Records provided ▸
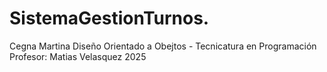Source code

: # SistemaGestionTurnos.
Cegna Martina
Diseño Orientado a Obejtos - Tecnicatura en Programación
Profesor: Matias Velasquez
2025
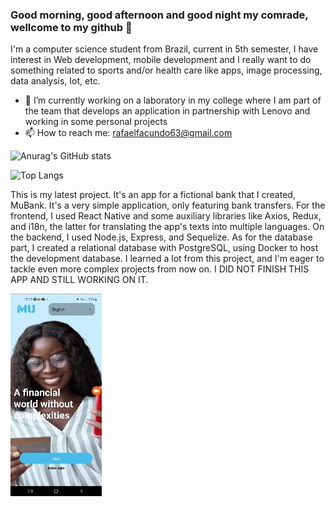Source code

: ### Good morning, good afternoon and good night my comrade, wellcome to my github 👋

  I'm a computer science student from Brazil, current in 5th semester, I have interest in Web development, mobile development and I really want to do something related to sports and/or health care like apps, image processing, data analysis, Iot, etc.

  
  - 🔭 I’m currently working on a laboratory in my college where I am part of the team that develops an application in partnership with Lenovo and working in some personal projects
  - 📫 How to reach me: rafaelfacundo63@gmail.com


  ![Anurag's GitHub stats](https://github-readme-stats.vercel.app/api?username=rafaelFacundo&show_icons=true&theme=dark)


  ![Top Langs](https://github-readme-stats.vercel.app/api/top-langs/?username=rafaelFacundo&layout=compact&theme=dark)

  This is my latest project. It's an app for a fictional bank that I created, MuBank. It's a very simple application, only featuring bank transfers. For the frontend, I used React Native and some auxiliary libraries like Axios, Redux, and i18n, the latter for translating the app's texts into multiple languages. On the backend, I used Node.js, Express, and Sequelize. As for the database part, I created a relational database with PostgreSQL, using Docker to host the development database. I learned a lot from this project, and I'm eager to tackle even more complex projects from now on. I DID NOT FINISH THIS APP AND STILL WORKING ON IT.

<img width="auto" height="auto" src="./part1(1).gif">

About this task ▸
Exactly the lines from the top of the listing through the line holding "my github 👋" should be repeated, with pictures left out.

Answer space ▸
Source code

: # SistemaGestionTurnos.
Cegna Martina
Diseño Orientado a Obejtos - Tecnicatura en Programación
Profesor: Matias Velasquez
2025
Source code

: ### Good morning, good afternoon and good night my comrade, wellcome to my github 👋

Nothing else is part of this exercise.